I have a device which has an library. Some of its functions are most awesomely ill-behaved, in the "occasionally hang forever" sense.
I have a program which uses this device. If/when it hangs, I need to be able to recover gracefully and reset it. The offending calls should return within milliseconds and are being called in a loop many many times per second.
My first question is: when a thread running the recalcitrant function hangs, what do I do? Even if I litter the thread with interruption points, this happens:
boost::this_thread::interruption_point(); // irrelevant, in the past
deviceLibrary.thatFunction(); // <-- hangs here forever
boost::this_thread::interruption_point(); // never gets here!
The only word I've read on what to do there is to modify the function itself, but that's out of the question for a variety of reasons -- not least of which is "this is already miles outside of my skill set".
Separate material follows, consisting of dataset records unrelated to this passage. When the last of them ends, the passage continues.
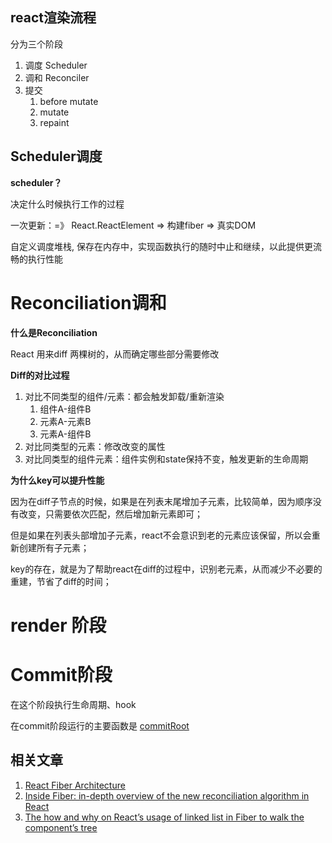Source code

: ## react渲染流程

分为三个阶段
1. 调度 Scheduler
2. 调和 Reconciler
3. 提交
   1. before mutate
   2. mutate
   3. repaint



## Scheduler调度


**scheduler？**

决定什么时候执行工作的过程


一次更新：=》 React.ReactElement => 构建fiber => 真实DOM

自定义调度堆栈, 保存在内存中，实现函数执行的随时中止和继续，以此提供更流畅的执行性能








# Reconciliation调和


**什么是Reconciliation**

React 用来diff 两棵树的，从而确定哪些部分需要修改



**Diff的对比过程**

1. 对比不同类型的组件/元素：都会触发卸载/重新渲染
   1. 组件A-组件B
   2. 元素A-元素B
   3. 元素A-组件B
2. 对比同类型的元素：修改改变的属性
3. 对比同类型的组件元素：组件实例和state保持不变，触发更新的生命周期




**为什么key可以提升性能**

因为在diff子节点的时候，如果是在列表末尾增加子元素，比较简单，因为顺序没有改变，只需要依次匹配，然后增加新元素即可；

但是如果在列表头部增加子元素，react不会意识到老的元素应该保留，所以会重新创建所有子元素；

key的存在，就是为了帮助react在diff的过程中，识别老元素，从而减少不必要的重建，节省了diff的时间；





# render 阶段

# Commit阶段

在这个阶段执行生命周期、hook


在commit阶段运行的主要函数是 [commitRoot](https://github.com/facebook/react/blob/95a313ec0b957f71798a69d8e83408f40e76765b/packages/react-reconciler/src/ReactFiberScheduler.js#L523)




## 相关文章

1. [React Fiber Architecture](https://github.com/acdlite/react-fiber-architecture)
2. [Inside Fiber: in-depth overview of the new reconciliation algorithm in React](https://indepth.dev/posts/1008/inside-fiber-in-depth-overview-of-the-new-reconciliation-algorithm-in-react)
3. [The how and why on React’s usage of linked list in Fiber to walk the component’s tree](https://medium.com/react-in-depth/the-how-and-why-on-reacts-usage-of-linked-list-in-fiber-67f1014d0eb7)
I have tried asynchronous launching with C++11 futures:
// this was in a looping thread -- it does not work: wait_for sometimes never returns
std::future<void> future = std::async(std::launch::async,
[this] () { deviceLibrary.thatFunction(*data_ptr); });
if (future.wait_for(std::chrono::seconds(timeout)) == std::future_status::timeout) {
printf("no one will ever read this\n");
deviceLibrary.reset(); // this would work if it ever got here
}
No dice, in that or a number of variations.
I am now trying boost::asio
with a thread_group
of a number of worker threads running io_service::run()
. It works magnificently until the second time it times out. Then I've run out of threads, because each hanging thread eats up one of my thread_group
and it never comes back ever.
My latest idea is to call work_threads.create_thread
to make a new thread to replace the now-hanging one. So my second question is: if this is a viable way of dealing with this, how should I cope with the slowly amassing group of hung threads? How do I remove them? Is it fine to leave them there?
Incidentally, I should mention that there is in fact a version of deviceLibrary.thatFunction()
that has a timeout. It doesn't.
I found this answer but it's C# and Windows specific, and this one which seems relevant. But I'm not so sure about spawning hundreds of extra processes a second (edit: oh right; I could banish all the calls to one or two separate processes. If they communicate well enough and I can share the device between them. Hm...)
Pertinent background information: I'm using MSVC 2013 on Windows 7, but the code has to cross-compile for ARM on Debian with GCC 4.6 also. My level of C++ knowledge is... well... if it seems like I'm missing something obvious, I probably am.
Thanks!